How to create URL aliases in Drupal without path module

Creating pretty urls or permanent links in Drupal is easy. Really easy. This functionality comes out of the box with the Path module. And by adding the contributed Pathauto module you can make your life easier by letting Drupal generate the pretty urls automatically based on some properties of your post (like the title).
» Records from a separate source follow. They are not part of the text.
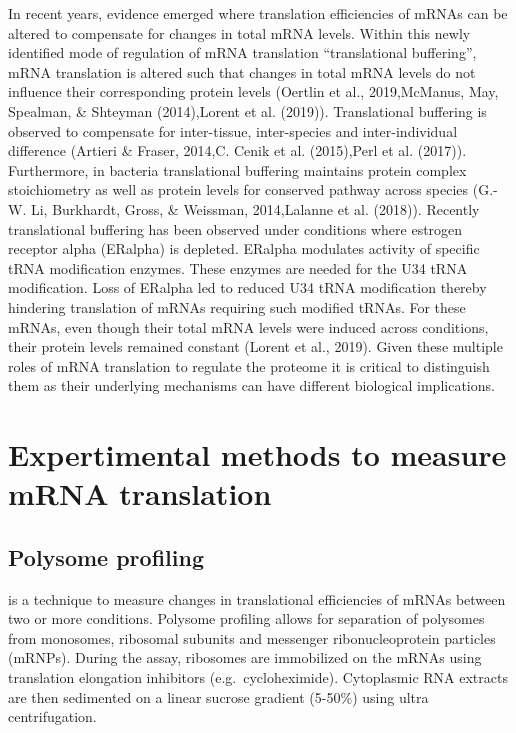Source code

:\documentclass[12pt,openany]{book}
\begin{document}
In recent years, evidence emerged where translation efficiencies of
mRNAs can be altered to compensate for changes in total mRNA levels.
Within this newly identified mode of regulation of mRNA translation
``translational buffering'', mRNA translation is altered such that
changes in total mRNA levels do not influence their corresponding
protein levels (Oertlin et al., 2019,McManus, May, Spealman, \& Shteyman
(2014),Lorent et al. (2019)). Translational buffering is observed to
compensate for inter-tissue, inter-species and inter-individual
difference (Artieri \& Fraser, 2014,C. Cenik et al. (2015),Perl et al.
(2017)). Furthermore, in bacteria translational buffering maintains
protein complex stoichiometry as well as protein levels for conserved
pathway across species (G.-W. Li, Burkhardt, Gross, \& Weissman,
2014,Lalanne et al. (2018)). Recently translational buffering has been
observed under conditions where estrogen receptor alpha (ERalpha) is
depleted. ERalpha modulates activity of specific tRNA modification
enzymes. These enzymes are needed for the U34 tRNA modification. Loss of
ERalpha led to reduced U34 tRNA modification thereby hindering
translation of mRNAs requiring such modified tRNAs. For these mRNAs,
even though their total mRNA levels were induced across conditions,
their protein levels remained constant (Lorent et al., 2019). Given
these multiple roles of mRNA translation to regulate the proteome it is
critical to distinguish them as their underlying mechanisms can have
different biological implications.

\section{Expertimental methods to measure mRNA translation}

\subsection{Polysome profiling}

is a technique to measure changes in translational efficiencies of mRNAs
between two or more conditions. Polysome profiling allows for separation
of polysomes from monosomes, ribosomal subunits and messenger
ribonucleoprotein particles (mRNPs). During the assay, ribosomes are
immobilized on the mRNAs using translation elongation inhibitors
(e.g.~cycloheximide). Cytoplasmic RNA extracts are then sedimented on a
linear sucrose gradient (5-50\%) using ultra centrifugation.
\end{document}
But there's another way of doing this in Drupal. Drupal provides a mechanism in code by means of the custom_url_rewrite_inbound and custom_url_rewrite_outbound functions. Using these wisely may give you some performance gain. Let's see how you can use these.

How does it work?

The custom_url_rewrite_inbound and custom_url_rewrite_outbound functions are regular PHP functions. They're not Drupal hooks. You can look at them as being translation/mapping functions. Each time Drupal is looking for an alias of a certain path, it calls custom_url_rewrite_outbound and passes in the path. Each time Drupal is looking for the original path for a certain alias, it calls custom_url_rewrite_inbound. You can implement these functions by putting them in your settings.php file.

An example

Suppose I want to replace rewrite all node urls (node/1, node/2, ...) to include the title for SEO reasons to (content/1/this-is-the-title-of-the-node, content/2/this-is-the-title-of-the-other-node). I'll explain later on why you have to include the node id.

Now when I see a url that starts with "content" and is followed by a slash and number, I will assume this is a node and the number is the node id.

When I see a url that starts with "node" and is followed by a slash and number, I will translate this to a url starting with "content/" and followed by the node id.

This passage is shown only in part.